30 kVA small distribution transformer

[alokanant]

This questions is with reference to the following thread:

http://forums.mikeholt.com/showthread.php?t=122067&page=2

If we follow the NEC tables the maximum overcurrent protection settings can be set. However if we plot the transformer damage curve with the protective devices and the transformer the transformer (esp. the overload or low fault current range) is not protected. This is particularly true for transformers with Delta - Star solidly grounded transformers, for which the transformer damage curve needs to be shifted to the left by 58%.

Is this typical to have, or is there a better way to protect than using molded case thermal magnetic CBs. The transformers under consideration are 30 kVA or 45 kVA, which I guess are not that expensive to replace and possibly in a commercial setting are unlikely to get overloaded, although the possibility of single line to ground fault cannot be ruled out.

Thank you.

 

[petersonra]

I am not entirely sure what it is that you are asking.

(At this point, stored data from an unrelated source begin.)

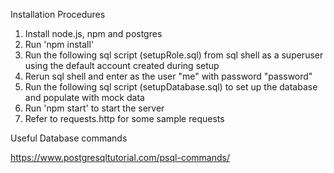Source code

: Installation Procedures

1. Install node.js, npm and postgres
2. Run 'npm install'
3. Run the following sql script (setupRole.sql) from sql shell as a superuser using the default account created during setup
4. Rerun sql shell and enter as the user "me" with password "password"
5. Run the following sql script (setupDatabase.sql) to set up the database and populate with mock data
6. Run 'npm start' to start the server
7. Refer to requests.http for some sample requests

Useful Database commands

https://www.postgresqltutorial.com/psql-commands/

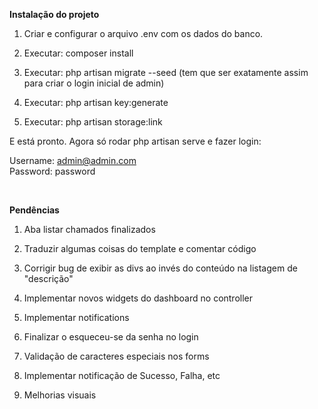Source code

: **Instalação do projeto**

1. Criar e configurar o arquivo .env com os dados do banco.

2. Executar: composer install

3. Executar: php artisan migrate --seed 
(tem que ser exatamente assim para criar o login inicial de admin)

4. Executar: php artisan key:generate

5. Executar: php artisan storage:link 

E está pronto. Agora só rodar php artisan serve e fazer login:

Username:	admin@admin.com <br>
Password:	password 

<br>

**Pendências**

1. Aba listar chamados finalizados

2. Traduzir algumas coisas do template e comentar código

3. Corrigir bug de exibir as divs ao invés do conteúdo na listagem de "descrição"

3. Implementar novos widgets do dashboard no controller

4. Implementar notifications

5. Finalizar o esqueceu-se da senha no login

6. Validação de caracteres especiais nos forms

7. Implementar notificação de Sucesso, Falha, etc

8. Melhorias visuais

If you have a short to ground on the secondary it should trip the secondary protection instantly, so where would the damage come from?

 

[GoldDigger]

When he mentions a single line to ground fault, I think he is supposing a high resistance fault which manages to continue "forever", not a bolted fault.
The kind if fault that could create an overload which hides in the area near the 135% mark of a breaker. The sort of "fault" that would end up tripping the overload on a motor.
Not quite sure what that might be, but....

 

[alokanant]

TCC for 30 kVA transformer protection

TCC for 30 kVA transformer protection

I am attaching the TCC to make things clear. Note that the shifted transformer damage curve (for 1-phase faults) is shown in solid lines, whereas the 3-phase fault damage curve is shown in solid lines.

 

[kingpb]

First, the NEC maximums are just that, maximum and something less is usually needed.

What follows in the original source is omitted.